┏━━
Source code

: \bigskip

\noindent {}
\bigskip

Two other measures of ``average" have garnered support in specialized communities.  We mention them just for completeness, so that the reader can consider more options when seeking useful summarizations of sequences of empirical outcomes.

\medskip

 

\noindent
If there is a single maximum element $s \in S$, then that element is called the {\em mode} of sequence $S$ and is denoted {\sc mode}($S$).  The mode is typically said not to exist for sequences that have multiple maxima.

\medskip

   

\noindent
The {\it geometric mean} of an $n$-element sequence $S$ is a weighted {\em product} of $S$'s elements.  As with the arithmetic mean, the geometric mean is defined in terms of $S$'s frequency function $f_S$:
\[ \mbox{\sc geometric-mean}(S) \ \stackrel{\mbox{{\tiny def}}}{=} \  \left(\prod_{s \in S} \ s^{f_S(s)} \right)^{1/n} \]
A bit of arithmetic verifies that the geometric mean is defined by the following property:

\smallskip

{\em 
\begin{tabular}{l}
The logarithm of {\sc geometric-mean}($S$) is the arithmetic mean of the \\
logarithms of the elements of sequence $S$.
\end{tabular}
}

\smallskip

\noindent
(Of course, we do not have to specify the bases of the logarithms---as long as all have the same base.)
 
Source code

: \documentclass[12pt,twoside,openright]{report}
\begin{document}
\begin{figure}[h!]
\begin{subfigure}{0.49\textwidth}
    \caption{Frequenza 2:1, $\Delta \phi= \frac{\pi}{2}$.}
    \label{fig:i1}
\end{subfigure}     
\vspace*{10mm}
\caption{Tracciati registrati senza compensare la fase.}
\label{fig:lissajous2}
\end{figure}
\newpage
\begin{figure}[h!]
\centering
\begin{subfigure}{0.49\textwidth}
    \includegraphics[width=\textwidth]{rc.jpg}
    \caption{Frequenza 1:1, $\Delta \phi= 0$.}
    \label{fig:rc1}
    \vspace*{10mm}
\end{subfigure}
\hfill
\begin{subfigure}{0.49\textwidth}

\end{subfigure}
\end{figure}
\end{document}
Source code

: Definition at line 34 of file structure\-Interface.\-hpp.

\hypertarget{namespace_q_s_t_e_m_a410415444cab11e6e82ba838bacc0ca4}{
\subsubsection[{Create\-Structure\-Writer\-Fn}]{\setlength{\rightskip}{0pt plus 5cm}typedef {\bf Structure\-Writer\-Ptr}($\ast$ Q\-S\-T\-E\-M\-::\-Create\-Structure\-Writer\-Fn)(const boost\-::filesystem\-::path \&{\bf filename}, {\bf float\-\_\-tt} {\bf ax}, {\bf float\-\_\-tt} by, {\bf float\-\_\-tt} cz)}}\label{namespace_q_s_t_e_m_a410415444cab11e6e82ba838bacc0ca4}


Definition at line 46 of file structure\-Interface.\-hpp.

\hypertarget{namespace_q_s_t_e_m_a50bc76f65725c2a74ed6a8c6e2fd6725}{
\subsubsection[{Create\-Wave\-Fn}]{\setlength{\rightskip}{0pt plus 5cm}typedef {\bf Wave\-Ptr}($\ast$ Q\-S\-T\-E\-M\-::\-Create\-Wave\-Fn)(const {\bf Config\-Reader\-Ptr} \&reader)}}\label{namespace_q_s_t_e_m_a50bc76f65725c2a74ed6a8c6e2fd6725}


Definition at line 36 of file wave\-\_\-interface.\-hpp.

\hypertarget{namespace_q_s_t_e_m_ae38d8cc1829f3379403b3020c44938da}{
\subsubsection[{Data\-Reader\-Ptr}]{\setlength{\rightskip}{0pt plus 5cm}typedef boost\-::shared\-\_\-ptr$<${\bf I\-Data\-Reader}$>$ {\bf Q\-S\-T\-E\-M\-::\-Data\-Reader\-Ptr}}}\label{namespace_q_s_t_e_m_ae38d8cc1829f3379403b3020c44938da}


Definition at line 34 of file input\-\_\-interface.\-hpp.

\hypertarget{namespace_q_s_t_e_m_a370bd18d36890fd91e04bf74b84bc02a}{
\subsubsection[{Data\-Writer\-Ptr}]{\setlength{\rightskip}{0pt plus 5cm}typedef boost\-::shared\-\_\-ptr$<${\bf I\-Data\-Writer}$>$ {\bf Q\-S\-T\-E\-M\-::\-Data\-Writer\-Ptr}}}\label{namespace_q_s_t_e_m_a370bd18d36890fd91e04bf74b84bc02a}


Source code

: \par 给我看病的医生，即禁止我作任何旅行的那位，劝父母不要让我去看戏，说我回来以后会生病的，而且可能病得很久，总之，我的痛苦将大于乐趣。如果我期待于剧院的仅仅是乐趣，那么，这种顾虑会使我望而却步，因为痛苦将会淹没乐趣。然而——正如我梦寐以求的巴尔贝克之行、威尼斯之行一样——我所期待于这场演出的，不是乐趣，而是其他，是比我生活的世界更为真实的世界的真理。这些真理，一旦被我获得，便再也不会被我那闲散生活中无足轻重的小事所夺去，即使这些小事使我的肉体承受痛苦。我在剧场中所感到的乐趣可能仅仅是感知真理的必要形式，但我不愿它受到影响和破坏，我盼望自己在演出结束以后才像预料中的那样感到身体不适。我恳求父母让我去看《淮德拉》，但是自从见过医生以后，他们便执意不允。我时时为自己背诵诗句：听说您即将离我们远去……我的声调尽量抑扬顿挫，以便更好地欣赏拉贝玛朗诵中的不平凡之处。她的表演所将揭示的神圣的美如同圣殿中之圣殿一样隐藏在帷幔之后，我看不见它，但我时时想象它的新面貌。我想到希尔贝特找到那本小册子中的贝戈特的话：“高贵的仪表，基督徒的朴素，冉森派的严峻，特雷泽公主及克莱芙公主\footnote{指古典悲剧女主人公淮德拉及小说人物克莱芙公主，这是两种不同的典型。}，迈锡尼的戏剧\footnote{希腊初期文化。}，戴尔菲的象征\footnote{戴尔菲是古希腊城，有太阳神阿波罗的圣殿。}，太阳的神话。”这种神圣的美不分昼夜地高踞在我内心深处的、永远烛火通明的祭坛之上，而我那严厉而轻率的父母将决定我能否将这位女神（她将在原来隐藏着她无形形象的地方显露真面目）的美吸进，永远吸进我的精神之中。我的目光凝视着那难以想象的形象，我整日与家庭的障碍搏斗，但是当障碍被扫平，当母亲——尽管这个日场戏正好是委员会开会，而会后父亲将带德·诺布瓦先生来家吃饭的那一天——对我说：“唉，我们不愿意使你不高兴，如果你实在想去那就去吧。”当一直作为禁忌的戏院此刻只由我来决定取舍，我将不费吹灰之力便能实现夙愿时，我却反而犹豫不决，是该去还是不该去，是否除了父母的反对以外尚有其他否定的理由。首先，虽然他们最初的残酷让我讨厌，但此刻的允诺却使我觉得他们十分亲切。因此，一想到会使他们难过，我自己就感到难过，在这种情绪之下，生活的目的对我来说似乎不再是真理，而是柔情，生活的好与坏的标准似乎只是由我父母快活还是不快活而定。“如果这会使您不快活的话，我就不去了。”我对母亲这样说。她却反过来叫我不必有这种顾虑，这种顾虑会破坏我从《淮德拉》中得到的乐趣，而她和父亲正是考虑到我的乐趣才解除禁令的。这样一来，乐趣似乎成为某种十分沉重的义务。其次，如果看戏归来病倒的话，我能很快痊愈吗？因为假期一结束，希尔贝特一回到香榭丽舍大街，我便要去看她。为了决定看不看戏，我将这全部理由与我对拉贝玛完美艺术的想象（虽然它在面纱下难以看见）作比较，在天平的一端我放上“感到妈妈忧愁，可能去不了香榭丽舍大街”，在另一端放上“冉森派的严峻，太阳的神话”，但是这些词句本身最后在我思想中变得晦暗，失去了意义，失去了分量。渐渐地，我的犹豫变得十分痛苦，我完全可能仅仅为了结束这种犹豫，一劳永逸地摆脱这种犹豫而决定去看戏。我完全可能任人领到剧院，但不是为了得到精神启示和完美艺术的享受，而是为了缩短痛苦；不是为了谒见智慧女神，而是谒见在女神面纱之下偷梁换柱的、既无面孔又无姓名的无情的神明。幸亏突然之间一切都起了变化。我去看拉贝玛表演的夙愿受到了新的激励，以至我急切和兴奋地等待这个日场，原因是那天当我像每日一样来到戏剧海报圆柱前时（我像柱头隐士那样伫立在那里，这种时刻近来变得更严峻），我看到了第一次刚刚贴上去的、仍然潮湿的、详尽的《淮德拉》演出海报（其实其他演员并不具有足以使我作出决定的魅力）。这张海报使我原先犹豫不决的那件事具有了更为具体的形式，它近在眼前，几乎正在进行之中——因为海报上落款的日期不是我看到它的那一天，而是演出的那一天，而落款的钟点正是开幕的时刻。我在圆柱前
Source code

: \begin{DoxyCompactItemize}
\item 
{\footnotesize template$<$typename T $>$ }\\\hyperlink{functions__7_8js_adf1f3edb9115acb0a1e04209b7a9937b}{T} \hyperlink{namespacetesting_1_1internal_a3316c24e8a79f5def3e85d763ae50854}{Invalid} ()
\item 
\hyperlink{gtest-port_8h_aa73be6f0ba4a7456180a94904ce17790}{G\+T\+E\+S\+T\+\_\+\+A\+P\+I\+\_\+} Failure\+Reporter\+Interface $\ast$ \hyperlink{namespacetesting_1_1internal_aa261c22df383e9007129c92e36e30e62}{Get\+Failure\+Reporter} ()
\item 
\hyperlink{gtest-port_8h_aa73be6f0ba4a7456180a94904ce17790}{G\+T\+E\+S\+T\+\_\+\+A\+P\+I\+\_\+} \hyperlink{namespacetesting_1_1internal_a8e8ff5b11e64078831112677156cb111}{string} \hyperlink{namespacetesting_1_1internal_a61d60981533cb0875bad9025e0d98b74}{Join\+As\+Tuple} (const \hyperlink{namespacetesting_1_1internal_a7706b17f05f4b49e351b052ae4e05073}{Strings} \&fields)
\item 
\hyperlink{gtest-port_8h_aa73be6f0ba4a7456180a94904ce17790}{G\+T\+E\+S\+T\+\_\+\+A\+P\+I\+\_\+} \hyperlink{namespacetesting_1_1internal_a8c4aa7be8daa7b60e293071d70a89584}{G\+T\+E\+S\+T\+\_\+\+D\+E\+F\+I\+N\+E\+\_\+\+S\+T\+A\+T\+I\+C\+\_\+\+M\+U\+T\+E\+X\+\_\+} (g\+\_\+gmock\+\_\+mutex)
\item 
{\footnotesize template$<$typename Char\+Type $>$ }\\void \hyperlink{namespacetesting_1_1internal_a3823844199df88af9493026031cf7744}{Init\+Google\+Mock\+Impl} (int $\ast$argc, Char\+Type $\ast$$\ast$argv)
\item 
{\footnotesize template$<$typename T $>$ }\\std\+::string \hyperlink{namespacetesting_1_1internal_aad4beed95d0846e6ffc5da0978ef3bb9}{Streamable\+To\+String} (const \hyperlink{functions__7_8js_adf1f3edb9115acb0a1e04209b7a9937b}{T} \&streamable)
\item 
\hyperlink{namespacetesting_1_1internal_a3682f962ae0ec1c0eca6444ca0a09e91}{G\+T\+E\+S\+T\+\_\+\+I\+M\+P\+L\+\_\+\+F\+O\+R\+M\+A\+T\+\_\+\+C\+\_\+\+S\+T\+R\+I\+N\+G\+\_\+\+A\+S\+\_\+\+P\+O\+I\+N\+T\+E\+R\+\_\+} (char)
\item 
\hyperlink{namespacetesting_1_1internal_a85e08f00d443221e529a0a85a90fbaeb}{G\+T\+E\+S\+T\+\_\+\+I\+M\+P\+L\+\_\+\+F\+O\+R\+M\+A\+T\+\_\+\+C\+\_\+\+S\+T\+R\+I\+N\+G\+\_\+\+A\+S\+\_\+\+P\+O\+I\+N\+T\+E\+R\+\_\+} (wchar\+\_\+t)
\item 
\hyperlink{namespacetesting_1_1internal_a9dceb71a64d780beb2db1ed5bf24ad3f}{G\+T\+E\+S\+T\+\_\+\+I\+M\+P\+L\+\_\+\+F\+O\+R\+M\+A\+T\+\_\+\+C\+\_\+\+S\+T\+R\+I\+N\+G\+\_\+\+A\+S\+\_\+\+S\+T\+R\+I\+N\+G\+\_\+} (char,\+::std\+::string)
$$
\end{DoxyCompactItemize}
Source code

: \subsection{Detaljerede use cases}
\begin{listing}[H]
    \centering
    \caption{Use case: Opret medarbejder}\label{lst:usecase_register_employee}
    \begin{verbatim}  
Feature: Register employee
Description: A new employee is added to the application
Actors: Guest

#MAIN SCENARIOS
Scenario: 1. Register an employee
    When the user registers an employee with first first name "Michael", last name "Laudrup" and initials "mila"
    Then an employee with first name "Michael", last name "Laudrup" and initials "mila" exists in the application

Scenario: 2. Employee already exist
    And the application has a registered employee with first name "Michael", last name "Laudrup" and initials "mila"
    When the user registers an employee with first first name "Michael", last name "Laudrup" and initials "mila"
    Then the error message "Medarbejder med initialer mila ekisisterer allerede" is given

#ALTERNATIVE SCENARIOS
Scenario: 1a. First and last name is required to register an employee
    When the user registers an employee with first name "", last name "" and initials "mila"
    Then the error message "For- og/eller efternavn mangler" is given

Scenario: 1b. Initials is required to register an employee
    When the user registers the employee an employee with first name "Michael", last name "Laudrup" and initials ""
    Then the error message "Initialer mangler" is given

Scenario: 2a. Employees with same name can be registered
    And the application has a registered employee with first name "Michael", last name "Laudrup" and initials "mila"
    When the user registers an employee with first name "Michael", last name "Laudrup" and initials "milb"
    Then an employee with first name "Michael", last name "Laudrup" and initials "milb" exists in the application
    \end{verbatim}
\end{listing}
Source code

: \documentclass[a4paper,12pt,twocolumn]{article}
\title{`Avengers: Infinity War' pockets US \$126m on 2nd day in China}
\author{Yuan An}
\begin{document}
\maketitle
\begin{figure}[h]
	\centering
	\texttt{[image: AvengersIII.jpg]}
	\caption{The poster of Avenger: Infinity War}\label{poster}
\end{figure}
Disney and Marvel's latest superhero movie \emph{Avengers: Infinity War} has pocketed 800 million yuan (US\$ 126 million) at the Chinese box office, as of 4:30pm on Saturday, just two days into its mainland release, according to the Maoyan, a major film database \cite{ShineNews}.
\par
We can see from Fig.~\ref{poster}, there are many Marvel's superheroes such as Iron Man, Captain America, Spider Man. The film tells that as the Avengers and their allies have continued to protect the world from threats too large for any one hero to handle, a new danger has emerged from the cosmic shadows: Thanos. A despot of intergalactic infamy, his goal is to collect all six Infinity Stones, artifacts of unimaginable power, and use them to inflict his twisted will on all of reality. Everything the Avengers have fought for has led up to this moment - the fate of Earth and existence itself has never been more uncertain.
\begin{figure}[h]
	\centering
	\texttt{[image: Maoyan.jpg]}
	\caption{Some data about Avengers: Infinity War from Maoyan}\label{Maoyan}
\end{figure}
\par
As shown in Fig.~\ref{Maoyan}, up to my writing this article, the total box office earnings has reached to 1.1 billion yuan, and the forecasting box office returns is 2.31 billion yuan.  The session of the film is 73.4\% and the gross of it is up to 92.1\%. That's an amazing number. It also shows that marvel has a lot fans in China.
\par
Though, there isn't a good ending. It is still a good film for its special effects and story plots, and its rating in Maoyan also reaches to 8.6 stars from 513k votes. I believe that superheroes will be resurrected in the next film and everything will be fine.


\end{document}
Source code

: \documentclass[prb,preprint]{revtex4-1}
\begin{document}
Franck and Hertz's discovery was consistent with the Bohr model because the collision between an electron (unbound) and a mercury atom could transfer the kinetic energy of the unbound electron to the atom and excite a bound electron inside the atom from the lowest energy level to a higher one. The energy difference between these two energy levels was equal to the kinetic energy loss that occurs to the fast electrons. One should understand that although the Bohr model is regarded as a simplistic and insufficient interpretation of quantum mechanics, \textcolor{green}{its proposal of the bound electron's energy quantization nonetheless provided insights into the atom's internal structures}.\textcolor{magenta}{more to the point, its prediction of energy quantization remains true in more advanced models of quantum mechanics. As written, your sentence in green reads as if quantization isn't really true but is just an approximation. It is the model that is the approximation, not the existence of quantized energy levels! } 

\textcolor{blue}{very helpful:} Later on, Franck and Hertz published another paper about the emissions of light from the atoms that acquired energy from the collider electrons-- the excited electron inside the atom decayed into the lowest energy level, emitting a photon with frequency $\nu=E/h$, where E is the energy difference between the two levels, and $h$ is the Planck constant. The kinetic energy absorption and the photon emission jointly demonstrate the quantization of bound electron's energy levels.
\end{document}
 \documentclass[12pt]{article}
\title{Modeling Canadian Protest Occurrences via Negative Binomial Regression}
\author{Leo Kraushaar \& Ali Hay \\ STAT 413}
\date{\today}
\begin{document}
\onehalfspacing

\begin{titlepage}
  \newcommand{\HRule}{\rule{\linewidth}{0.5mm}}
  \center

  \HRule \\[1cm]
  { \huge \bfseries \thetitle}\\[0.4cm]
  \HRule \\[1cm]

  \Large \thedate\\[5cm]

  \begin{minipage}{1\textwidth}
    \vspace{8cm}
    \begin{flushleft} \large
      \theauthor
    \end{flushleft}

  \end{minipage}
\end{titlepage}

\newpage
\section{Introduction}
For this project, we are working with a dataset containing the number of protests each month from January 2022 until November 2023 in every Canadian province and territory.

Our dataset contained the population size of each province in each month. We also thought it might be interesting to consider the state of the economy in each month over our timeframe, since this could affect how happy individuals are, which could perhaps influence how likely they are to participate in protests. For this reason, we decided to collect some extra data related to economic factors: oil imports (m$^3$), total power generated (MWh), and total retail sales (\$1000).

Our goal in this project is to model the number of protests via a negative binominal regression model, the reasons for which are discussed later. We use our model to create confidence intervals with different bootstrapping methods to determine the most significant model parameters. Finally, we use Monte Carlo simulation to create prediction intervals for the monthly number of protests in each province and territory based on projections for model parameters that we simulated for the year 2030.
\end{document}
┗━━
▸ DIRECTIONS FOR THIS TASK: Of the lines above, extract only those from the line with "med initialer mila" to the line with "Scenario: 1a. First", both included, exactly as written.

▸ EXERCISE OUTPUT:
    Then the error message "Medarbejder med initialer mila ekisisterer allerede" is given

#ALTERNATIVE SCENARIOS
Scenario: 1a. First and last name is required to register an employee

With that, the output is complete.